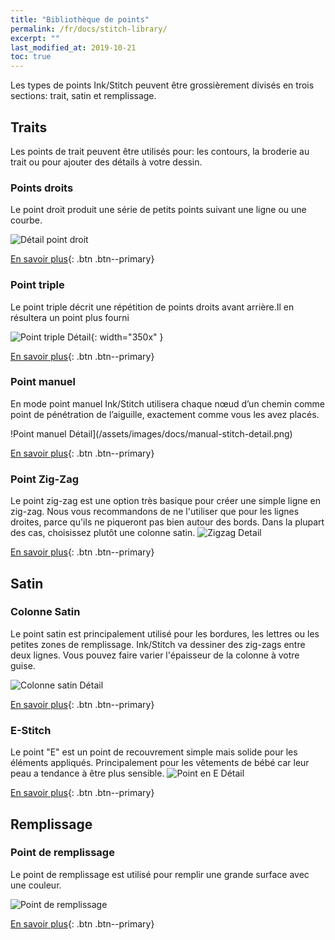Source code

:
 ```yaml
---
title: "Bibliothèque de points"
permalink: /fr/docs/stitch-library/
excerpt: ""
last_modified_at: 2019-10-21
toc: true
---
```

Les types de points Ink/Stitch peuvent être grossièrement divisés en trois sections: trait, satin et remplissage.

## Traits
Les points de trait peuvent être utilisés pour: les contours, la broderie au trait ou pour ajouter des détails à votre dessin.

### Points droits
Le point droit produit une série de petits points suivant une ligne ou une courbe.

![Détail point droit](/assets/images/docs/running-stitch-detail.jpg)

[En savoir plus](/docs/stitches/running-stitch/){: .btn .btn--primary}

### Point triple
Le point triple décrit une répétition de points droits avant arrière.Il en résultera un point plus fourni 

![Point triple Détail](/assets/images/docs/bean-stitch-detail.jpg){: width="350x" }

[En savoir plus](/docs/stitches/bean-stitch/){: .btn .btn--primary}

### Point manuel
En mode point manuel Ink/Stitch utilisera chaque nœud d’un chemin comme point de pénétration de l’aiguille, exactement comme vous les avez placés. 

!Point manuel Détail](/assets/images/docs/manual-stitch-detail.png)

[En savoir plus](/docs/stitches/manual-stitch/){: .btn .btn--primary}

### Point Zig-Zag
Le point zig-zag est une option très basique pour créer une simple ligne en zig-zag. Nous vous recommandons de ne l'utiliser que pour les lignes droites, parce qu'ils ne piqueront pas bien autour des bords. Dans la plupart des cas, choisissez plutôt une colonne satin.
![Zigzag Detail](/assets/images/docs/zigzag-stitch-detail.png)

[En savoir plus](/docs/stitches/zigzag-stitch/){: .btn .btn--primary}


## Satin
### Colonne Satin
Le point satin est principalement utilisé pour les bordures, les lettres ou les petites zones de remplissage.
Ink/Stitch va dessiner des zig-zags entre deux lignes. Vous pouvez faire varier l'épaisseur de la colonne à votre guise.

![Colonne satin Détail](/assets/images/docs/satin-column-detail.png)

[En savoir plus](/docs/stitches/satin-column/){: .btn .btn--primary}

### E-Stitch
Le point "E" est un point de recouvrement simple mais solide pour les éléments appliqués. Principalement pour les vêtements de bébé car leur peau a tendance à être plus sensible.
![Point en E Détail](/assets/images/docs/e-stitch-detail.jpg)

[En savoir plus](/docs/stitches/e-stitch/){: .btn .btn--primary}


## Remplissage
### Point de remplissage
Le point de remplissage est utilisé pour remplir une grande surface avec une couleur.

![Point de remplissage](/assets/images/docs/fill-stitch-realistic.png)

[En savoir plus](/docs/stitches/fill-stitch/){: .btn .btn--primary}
┄┄┄┄┄┄┄┄┄┄
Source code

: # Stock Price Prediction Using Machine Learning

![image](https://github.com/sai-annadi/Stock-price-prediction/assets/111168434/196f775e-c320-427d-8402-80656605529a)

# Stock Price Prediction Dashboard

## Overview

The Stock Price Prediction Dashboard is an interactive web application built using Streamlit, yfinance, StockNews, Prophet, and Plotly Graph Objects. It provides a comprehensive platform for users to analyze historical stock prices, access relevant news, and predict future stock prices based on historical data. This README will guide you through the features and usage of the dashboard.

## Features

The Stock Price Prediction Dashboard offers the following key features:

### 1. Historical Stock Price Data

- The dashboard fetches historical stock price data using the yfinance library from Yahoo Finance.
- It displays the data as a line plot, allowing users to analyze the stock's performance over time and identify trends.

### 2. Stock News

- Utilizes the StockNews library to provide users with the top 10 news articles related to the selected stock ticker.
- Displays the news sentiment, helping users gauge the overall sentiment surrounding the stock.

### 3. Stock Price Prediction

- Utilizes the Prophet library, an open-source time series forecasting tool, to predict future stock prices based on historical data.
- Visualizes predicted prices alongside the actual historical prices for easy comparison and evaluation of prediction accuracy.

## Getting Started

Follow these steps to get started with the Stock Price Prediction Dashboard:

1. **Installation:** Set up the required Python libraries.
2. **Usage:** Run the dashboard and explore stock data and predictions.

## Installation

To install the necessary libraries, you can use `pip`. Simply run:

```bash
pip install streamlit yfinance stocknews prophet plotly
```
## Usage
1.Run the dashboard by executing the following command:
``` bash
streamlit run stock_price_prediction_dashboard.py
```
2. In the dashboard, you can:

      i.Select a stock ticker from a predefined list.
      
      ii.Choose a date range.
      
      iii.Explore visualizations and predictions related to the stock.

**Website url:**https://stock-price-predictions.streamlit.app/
┄┄┄┄┄┄┄┄┄┄
### TASK ITEM
The answer should consist of all lines from the records above that hold the word "running".

### REPLY TO THE TASK
![Détail point droit](/assets/images/docs/running-stitch-detail.jpg)
[En savoir plus](/docs/stitches/running-stitch/){: .btn .btn--primary}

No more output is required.